[LLVMdev] Python bindings available.
Gordon Henriksen
gordonhenriksen at mac.com
Sat May 10 09:27:30 PDT 2008
On May 10, 2008, at 05:44, Mahadevan R wrote:
> I'd like to announce the availability of Python bindings for LLVM.
>
> It is built over llvm-c, and currently exposes enough APIs to build an
> in-memory IR (and dump it!). It needs LLVM 2.3 latest and Python 2.5
> (2.4 should be sufficient, but I haven't tested). Tested only on
> Linux/i386.
>
> Would love to hear your comments.
>
> [Needless to say, it's all work in progress, but mostly it works as
> expected. More tests, documentation and APIs will follow.]
>
> It's all here: http://mdevan.nfshost.com/llvm-py.html
Hi Mahadevan,
Very nice! The OO syntax is pleasantly succinct. :)
> Constant.string(value, dont_null_terminate) -- value is a string
> Constant.struct(consts, packed) -- a struct, consts is a list of
> other constants, packed is boolean
I did this in Ocaml initially, but found the boolean constants pretty
confusing to read in code.

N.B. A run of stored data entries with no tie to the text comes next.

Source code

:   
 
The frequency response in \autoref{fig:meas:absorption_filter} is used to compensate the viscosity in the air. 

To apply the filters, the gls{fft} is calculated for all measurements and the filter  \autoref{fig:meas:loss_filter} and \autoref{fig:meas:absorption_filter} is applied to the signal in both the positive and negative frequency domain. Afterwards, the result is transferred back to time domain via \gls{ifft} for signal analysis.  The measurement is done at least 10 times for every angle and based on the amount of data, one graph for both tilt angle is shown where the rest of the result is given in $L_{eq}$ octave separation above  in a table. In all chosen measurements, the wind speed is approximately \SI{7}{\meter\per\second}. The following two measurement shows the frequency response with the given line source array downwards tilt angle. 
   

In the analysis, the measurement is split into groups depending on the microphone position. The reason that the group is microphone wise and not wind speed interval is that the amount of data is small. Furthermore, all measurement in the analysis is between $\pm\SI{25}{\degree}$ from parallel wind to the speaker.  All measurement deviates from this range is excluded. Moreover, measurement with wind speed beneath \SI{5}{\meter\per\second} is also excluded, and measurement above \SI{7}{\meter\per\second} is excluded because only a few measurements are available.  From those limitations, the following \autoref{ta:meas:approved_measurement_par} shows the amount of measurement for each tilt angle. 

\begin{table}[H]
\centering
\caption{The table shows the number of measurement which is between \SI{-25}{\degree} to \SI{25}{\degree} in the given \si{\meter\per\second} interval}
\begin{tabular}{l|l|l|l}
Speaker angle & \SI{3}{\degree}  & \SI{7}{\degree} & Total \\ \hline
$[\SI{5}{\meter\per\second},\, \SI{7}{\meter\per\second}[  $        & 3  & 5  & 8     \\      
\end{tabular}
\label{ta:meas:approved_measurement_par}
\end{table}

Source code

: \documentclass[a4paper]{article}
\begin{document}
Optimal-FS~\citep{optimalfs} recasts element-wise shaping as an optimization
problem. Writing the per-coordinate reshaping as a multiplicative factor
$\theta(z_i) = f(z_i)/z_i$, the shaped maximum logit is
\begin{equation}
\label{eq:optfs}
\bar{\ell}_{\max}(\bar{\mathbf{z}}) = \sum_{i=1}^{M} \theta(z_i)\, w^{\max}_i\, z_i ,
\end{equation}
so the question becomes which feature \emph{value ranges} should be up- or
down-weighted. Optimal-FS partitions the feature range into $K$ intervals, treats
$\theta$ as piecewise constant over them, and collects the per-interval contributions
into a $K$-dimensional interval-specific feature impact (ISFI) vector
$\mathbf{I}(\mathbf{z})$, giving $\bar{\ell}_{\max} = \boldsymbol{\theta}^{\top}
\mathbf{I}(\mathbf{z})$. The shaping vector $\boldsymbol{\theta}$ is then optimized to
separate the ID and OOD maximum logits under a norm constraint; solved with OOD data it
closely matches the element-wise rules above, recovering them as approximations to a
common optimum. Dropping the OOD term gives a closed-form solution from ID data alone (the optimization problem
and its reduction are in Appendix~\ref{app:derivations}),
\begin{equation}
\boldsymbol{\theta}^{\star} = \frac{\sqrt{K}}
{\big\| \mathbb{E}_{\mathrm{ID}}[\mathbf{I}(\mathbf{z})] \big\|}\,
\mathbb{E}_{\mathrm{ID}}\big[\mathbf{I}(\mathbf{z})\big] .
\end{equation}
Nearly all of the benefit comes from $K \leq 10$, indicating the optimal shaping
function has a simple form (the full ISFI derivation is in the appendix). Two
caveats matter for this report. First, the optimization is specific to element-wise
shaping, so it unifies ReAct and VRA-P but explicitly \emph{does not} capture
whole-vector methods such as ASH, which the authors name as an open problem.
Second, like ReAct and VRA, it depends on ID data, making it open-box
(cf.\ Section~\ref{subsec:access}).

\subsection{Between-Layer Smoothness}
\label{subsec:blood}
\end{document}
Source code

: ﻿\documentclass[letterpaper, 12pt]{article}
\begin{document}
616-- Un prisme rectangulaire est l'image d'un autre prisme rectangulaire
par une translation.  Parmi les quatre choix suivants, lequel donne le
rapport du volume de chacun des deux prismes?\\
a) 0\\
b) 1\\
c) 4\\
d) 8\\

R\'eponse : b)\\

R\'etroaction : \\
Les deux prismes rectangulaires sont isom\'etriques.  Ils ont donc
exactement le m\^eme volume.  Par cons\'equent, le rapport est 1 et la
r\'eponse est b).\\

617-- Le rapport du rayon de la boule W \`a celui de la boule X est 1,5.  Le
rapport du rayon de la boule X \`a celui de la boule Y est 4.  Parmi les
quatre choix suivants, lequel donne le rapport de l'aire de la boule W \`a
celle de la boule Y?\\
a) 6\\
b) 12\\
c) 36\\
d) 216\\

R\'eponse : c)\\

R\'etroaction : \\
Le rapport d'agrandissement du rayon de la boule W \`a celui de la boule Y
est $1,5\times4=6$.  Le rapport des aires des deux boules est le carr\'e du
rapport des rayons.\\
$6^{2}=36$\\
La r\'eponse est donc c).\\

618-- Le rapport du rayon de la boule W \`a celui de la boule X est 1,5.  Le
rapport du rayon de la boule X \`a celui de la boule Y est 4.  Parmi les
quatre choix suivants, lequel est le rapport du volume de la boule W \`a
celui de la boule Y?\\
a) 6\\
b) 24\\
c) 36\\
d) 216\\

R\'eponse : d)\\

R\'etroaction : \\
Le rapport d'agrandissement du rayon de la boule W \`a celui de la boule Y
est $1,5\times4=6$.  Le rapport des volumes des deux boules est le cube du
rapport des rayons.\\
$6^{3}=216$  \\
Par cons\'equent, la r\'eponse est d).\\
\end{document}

I kept asking “What's that random true
doing there?” Therefore, the bindings expose these as const_string/
const_stringz and const_struct/const_packed_struct respectively. I
figure the user can always write her own in the (very) rare cases that
it is necessary to conditionalize such things:
let const_string_maybez nullterm =
if nullterm then const_stringz else const_string
> Memory Buffer and Type Handles are not yet implemented.
:) Type handles in particular are very important. You can't form a
recursive type without using them, so you can't build any sort of data
structure.
> Builder wraps an llvm::IRBuilder object. It is created with the
> static method new (builder = Builder.new()).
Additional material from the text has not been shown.